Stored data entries
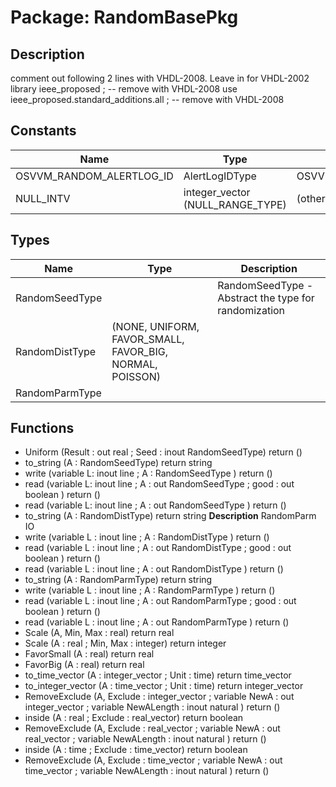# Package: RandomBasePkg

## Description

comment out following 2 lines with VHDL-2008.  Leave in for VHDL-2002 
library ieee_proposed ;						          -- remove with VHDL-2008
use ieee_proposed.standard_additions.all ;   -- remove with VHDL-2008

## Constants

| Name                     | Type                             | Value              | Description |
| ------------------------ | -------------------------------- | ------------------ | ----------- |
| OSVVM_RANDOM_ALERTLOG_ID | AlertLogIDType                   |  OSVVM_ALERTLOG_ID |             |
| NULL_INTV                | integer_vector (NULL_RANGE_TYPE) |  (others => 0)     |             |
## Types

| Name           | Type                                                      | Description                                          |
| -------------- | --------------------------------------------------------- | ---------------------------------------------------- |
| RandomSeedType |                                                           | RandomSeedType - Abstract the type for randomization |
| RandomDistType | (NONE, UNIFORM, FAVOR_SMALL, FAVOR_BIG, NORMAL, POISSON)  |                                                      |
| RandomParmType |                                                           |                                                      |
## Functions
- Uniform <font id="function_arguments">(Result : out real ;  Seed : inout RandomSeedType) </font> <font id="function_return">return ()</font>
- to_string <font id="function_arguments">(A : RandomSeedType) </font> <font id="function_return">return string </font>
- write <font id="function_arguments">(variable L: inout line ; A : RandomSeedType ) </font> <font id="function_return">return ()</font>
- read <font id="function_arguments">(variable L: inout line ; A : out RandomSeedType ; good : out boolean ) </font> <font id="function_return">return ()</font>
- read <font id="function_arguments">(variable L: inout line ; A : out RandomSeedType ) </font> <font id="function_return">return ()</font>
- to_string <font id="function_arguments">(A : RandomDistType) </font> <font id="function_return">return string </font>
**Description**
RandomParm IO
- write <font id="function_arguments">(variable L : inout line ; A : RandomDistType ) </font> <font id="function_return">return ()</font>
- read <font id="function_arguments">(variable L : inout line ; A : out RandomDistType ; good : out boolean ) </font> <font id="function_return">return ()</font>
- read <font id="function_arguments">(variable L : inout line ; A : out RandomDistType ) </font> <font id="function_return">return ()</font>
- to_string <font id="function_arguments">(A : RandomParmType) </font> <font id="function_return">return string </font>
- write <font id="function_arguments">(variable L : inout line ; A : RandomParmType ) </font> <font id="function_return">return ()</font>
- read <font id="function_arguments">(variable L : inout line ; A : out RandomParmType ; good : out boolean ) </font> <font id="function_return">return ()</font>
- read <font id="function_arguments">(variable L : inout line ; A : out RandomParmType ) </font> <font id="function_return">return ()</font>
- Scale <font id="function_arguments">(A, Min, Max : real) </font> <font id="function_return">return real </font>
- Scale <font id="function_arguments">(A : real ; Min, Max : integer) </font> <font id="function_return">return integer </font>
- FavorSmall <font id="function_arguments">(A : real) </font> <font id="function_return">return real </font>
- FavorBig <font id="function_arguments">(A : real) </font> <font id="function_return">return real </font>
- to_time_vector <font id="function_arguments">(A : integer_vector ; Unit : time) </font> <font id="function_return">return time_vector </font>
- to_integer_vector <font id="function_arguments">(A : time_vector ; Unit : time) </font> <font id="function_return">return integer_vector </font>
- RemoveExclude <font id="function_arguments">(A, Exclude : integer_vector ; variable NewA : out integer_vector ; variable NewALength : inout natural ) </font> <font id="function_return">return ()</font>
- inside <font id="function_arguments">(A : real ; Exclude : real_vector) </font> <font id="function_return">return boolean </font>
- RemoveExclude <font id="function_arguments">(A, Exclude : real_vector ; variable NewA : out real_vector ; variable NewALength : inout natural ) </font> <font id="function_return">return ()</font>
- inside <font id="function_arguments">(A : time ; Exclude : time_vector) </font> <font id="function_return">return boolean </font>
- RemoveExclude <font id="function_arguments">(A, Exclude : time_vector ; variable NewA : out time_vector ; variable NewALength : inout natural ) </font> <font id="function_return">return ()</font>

* * *

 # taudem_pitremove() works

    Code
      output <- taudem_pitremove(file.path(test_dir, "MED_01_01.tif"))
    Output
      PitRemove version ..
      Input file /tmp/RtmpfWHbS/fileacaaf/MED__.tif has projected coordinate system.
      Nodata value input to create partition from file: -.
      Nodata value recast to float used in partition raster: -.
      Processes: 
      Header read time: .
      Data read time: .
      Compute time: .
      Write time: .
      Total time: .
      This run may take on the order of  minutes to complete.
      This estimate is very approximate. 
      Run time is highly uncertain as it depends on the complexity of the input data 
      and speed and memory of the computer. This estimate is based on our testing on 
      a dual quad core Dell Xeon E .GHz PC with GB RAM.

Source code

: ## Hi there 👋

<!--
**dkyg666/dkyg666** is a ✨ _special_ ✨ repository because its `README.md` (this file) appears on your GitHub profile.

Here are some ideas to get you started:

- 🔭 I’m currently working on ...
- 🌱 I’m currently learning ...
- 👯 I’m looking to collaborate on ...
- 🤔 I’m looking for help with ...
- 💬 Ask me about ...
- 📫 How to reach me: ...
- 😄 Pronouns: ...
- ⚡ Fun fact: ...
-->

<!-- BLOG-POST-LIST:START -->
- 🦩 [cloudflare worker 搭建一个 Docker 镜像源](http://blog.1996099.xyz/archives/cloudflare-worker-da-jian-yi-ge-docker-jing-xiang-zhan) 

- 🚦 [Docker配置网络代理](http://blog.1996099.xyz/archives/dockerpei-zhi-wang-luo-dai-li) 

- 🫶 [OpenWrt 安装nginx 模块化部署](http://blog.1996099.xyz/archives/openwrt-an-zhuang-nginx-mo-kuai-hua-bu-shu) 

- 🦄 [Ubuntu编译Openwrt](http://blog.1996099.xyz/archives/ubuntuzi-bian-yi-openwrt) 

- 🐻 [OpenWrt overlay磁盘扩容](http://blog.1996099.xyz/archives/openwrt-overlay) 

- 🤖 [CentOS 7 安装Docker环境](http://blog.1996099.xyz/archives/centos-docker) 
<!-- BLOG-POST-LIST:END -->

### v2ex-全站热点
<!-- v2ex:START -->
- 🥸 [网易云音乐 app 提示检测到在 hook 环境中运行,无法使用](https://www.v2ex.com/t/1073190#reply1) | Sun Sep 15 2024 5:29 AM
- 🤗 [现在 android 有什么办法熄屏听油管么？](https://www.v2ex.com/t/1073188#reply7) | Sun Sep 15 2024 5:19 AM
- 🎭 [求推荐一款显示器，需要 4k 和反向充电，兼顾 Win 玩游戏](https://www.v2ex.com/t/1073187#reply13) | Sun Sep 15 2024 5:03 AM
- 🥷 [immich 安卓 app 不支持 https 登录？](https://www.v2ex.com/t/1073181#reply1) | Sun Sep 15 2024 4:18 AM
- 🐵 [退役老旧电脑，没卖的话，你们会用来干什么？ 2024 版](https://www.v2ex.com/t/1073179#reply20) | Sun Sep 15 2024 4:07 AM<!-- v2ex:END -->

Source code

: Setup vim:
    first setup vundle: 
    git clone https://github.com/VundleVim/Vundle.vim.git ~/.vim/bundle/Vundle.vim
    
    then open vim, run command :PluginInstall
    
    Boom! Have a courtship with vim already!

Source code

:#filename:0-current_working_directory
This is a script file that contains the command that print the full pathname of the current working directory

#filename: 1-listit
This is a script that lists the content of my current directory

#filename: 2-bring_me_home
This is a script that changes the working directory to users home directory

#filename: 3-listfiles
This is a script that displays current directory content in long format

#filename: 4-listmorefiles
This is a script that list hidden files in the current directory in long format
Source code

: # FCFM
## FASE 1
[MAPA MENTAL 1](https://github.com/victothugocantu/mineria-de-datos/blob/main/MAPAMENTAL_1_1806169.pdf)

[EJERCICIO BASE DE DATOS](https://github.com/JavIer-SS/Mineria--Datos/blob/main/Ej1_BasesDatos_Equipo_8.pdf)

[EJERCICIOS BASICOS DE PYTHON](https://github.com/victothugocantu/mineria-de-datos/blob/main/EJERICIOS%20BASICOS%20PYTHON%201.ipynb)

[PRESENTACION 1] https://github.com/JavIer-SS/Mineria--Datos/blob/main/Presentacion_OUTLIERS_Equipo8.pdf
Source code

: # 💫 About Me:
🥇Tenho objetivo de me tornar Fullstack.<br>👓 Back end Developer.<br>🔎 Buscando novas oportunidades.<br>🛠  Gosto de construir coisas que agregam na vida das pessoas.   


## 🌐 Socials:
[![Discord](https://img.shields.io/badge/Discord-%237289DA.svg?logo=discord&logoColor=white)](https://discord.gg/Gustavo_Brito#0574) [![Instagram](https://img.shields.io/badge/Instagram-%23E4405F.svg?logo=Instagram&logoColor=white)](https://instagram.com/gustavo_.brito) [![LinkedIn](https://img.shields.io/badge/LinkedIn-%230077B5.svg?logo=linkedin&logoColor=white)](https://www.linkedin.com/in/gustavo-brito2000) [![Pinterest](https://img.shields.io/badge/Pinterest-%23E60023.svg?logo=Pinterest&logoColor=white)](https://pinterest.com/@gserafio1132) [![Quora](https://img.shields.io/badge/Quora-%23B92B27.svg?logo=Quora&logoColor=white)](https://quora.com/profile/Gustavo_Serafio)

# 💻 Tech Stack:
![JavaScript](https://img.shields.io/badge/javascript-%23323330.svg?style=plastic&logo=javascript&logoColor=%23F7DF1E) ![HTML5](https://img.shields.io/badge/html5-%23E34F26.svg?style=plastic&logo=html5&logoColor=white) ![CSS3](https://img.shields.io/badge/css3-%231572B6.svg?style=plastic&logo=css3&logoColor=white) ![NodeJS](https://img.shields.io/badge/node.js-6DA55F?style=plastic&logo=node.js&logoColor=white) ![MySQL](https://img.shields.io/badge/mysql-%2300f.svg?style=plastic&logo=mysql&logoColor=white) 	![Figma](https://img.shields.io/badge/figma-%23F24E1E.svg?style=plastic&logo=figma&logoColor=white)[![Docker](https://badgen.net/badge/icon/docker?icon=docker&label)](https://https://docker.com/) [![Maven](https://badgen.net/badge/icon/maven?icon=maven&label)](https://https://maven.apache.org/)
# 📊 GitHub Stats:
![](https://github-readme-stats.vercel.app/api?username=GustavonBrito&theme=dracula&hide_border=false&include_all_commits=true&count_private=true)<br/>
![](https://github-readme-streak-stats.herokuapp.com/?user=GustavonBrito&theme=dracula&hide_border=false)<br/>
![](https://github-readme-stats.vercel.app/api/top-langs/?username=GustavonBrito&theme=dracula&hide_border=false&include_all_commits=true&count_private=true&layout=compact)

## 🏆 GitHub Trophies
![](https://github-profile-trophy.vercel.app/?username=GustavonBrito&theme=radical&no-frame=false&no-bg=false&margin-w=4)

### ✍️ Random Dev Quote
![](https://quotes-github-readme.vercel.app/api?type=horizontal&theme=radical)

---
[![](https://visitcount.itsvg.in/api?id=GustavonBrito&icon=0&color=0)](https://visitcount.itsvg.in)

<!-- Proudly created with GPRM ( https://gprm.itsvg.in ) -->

--

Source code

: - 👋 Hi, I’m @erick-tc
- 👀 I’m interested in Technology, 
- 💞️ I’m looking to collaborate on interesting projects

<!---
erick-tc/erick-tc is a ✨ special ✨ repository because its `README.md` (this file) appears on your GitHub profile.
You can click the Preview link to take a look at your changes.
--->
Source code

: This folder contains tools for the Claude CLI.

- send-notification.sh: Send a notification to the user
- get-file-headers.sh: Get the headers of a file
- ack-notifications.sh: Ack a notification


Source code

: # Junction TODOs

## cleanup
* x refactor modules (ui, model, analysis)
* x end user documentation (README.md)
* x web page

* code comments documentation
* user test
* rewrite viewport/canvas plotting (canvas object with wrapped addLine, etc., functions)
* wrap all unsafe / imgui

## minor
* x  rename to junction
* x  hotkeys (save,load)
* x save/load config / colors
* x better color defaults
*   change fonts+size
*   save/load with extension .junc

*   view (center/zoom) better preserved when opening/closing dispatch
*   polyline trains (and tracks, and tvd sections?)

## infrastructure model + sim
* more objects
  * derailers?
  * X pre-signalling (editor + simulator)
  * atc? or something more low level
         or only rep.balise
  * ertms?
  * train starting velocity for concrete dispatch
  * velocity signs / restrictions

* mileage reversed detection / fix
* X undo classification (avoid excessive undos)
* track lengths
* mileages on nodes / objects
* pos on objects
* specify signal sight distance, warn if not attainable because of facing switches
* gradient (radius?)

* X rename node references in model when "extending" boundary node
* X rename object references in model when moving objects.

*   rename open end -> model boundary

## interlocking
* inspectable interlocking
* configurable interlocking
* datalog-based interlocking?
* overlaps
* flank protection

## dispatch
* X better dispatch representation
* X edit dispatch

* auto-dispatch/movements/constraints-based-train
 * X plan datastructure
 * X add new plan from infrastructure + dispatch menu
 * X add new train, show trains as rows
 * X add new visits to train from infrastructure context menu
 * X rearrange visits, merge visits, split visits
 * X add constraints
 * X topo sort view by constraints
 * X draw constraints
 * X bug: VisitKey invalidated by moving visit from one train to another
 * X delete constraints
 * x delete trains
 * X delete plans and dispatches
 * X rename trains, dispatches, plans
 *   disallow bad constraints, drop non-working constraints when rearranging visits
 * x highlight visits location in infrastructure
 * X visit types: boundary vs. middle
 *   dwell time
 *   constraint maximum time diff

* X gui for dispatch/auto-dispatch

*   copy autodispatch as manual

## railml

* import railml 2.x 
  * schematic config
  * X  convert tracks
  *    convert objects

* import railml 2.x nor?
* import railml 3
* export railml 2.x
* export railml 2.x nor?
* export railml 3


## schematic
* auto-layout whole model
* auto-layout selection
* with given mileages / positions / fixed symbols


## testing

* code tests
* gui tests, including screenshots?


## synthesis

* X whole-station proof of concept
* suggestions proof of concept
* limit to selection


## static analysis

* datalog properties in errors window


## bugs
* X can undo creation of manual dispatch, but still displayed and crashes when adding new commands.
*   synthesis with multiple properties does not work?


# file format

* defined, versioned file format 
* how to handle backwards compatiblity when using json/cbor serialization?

▶ **What the task requires**: Word for word, restate the lines above from the line containing "- 🤖 [CentOS" through the line containing "#filename: 2-bring_me_home", with both included and nothing else.

▶ **Exercise result**:
- 🤖 [CentOS 7 安装Docker环境](http://blog.1996099.xyz/archives/centos-docker) 
<!-- BLOG-POST-LIST:END -->

### v2ex-全站热点
<!-- v2ex:START -->
- 🥸 [网易云音乐 app 提示检测到在 hook 环境中运行,无法使用](https://www.v2ex.com/t/1073190#reply1) | Sun Sep 15 2024 5:29 AM
- 🤗 [现在 android 有什么办法熄屏听油管么？](https://www.v2ex.com/t/1073188#reply7) | Sun Sep 15 2024 5:19 AM
- 🎭 [求推荐一款显示器，需要 4k 和反向充电，兼顾 Win 玩游戏](https://www.v2ex.com/t/1073187#reply13) | Sun Sep 15 2024 5:03 AM
- 🥷 [immich 安卓 app 不支持 https 登录？](https://www.v2ex.com/t/1073181#reply1) | Sun Sep 15 2024 4:18 AM
- 🐵 [退役老旧电脑，没卖的话，你们会用来干什么？ 2024 版](https://www.v2ex.com/t/1073179#reply20) | Sun Sep 15 2024 4:07 AM<!-- v2ex:END -->

Source code

: Setup vim:
    first setup vundle: 
    git clone https://github.com/VundleVim/Vundle.vim.git ~/.vim/bundle/Vundle.vim
    
    then open vim, run command :PluginInstall
    
    Boom! Have a courtship with vim already!

Source code

:#filename:0-current_working_directory
This is a script file that contains the command that print the full pathname of the current working directory

#filename: 1-listit
This is a script that lists the content of my current directory

#filename: 2-bring_me_home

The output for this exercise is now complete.